Most of the music in the world today uses a particular type of musical scale known as twelve-tone equal temperament. At the same time, for the last several decades in contemporary music circles there’s been a resurging interest in other intonation systems, both historical and new. A high level of precision and accuracy in tuning is called for in this field, because the work of alternative scale-making is only meaningful if pitches are accurately prescribed and played. Many theorists and composers approach the topic mathematically, making carefully calculated delineations between pitches that might, to most ears, seem almost indistinguishably close. At its best, for those who seek it out and cultivate the sensibility for it, the resulting music can be extraordinarily refined and beautiful, sometimes even revelatory.
All of this is to say: Refinement has its rewards; the pursuit of precision is often well justified. Thank heaven for the dedication of the theorists, composers and performers whose diligence makes this music possible.
My own musical work, on the other hand, seems consistently to go in the opposite direction. Almost everything I do comes out sloppy. This is true in matters of tuning, and it’s true in other aspects of instrument- and music-making as well. It’s true partly because I just don’t seem to have the personality or the patience for the level craftsmanship required for very high degrees of precision – I say this with no pride, believe me – or the passion for perfect performance. But there’s another reason as well: I actually like those sloppy places. I like them a lot.
One of my early instruments was a dual slide whistle. It’s comprised of two slide whistles strapped together side by side, both fed by a single, flexible blow tube about two feet long. A calibration stick protrudes beyond the end of the two pipes as far as the farthest extension of the slides, and pitch locations are marked on this stick. In the normal slide-whistle playing position the calibration stick wouldn’t be visible, but the flexible blow tube makes it possible to position the instrument on a table in front of you, or on your lap, and in this way you can find your pitches visually even as you blow through the tube. When you play you can move the slides together to play the two pipes in unison, or you can operate them independently for playing in harmony. You can see and hear the instrument here.

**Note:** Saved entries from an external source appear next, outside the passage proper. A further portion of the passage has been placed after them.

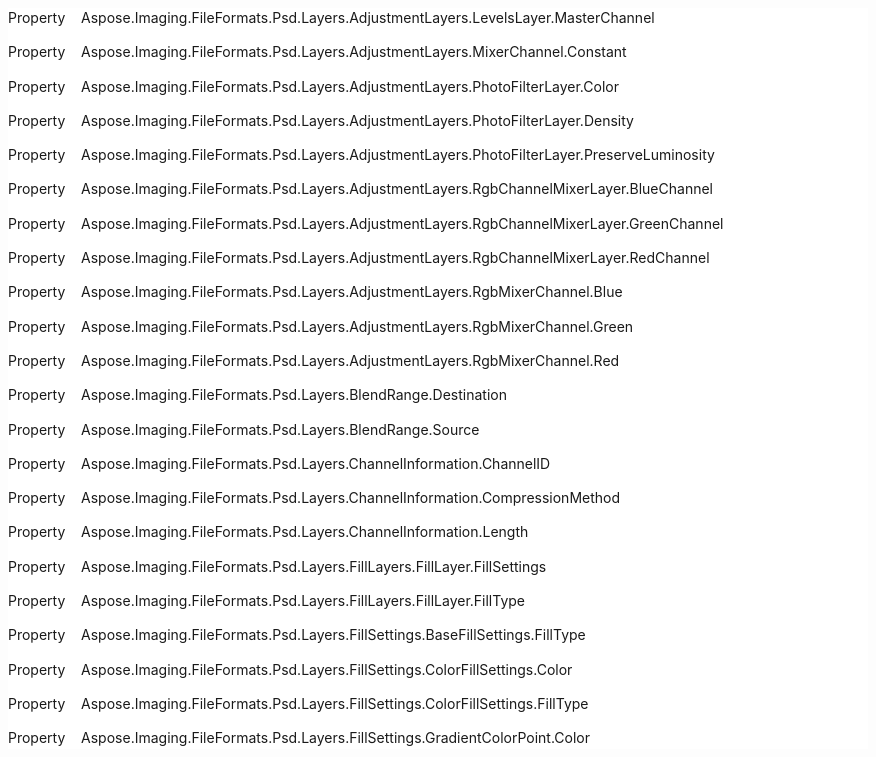 Property   
Aspose.Imaging.FileFormats.Psd.Layers.AdjustmentLayers.LevelsLayer.MasterChannel

Property   
Aspose.Imaging.FileFormats.Psd.Layers.AdjustmentLayers.MixerChannel.Constant

Property   
Aspose.Imaging.FileFormats.Psd.Layers.AdjustmentLayers.PhotoFilterLayer.Color

Property   
Aspose.Imaging.FileFormats.Psd.Layers.AdjustmentLayers.PhotoFilterLayer.Density

Property   
Aspose.Imaging.FileFormats.Psd.Layers.AdjustmentLayers.PhotoFilterLayer.PreserveLuminosity

Property   
Aspose.Imaging.FileFormats.Psd.Layers.AdjustmentLayers.RgbChannelMixerLayer.BlueChannel

Property   
Aspose.Imaging.FileFormats.Psd.Layers.AdjustmentLayers.RgbChannelMixerLayer.GreenChannel

Property   
Aspose.Imaging.FileFormats.Psd.Layers.AdjustmentLayers.RgbChannelMixerLayer.RedChannel

Property   
Aspose.Imaging.FileFormats.Psd.Layers.AdjustmentLayers.RgbMixerChannel.Blue

Property   
Aspose.Imaging.FileFormats.Psd.Layers.AdjustmentLayers.RgbMixerChannel.Green

Property   
Aspose.Imaging.FileFormats.Psd.Layers.AdjustmentLayers.RgbMixerChannel.Red

Property    Aspose.Imaging.FileFormats.Psd.Layers.BlendRange.Destination

Property    Aspose.Imaging.FileFormats.Psd.Layers.BlendRange.Source

Property    Aspose.Imaging.FileFormats.Psd.Layers.ChannelInformation.ChannelID

Property   
Aspose.Imaging.FileFormats.Psd.Layers.ChannelInformation.CompressionMethod

Property    Aspose.Imaging.FileFormats.Psd.Layers.ChannelInformation.Length

Property   
Aspose.Imaging.FileFormats.Psd.Layers.FillLayers.FillLayer.FillSettings

Property    Aspose.Imaging.FileFormats.Psd.Layers.FillLayers.FillLayer.FillType

Property   
Aspose.Imaging.FileFormats.Psd.Layers.FillSettings.BaseFillSettings.FillType

Property   
Aspose.Imaging.FileFormats.Psd.Layers.FillSettings.ColorFillSettings.Color

Property   
Aspose.Imaging.FileFormats.Psd.Layers.FillSettings.ColorFillSettings.FillType

Property   
Aspose.Imaging.FileFormats.Psd.Layers.FillSettings.GradientColorPoint.Color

Even with the markings on the calibration stick, the pitch accuracy of the instrument tends to be pretty sloppy. That’s the nature of slide whistles, and the effect is exaggerated by the instrument’s natural portamento from note to note. But more striking to the ear is another dimension of sloppiness: when you attempt to move the two slides together and play in unison, the unison is never perfect; the tones from the two pipes inevitably are a tiny bit off from each other. The amount of detuning is not consistent; it’s forever varying as you play. It creates a chorusing effect, richer and more organic than electronic chorusing because of its variability. With the breathy tone of the slide whistles the effect is particularly evocative. If you could somehow play the dual slide whistle with better precision and accuracy of pitch, the sound would, I think, be less interesting, less organic feeling, and in the end result less musically rich.
I won’t bore you with a list, but as I look around at the many instruments that I’ve made and that I try to play, I see this all over the place: my cup overflows with inconsistency, imperfection, non-reproducibility, imprecision. Not enough, I hope, to make things feel random and directionless, but enough to lend some complexity, depth, messiness and fullness to the sound. Much of this sloppiness arises from the fact that I’m not the best woodworker, not the most disciplined player, and so forth. But it also is – well, not an aesthetic choice exactly, but an aesthetic place I like to be, and that I’m happy to invite others into.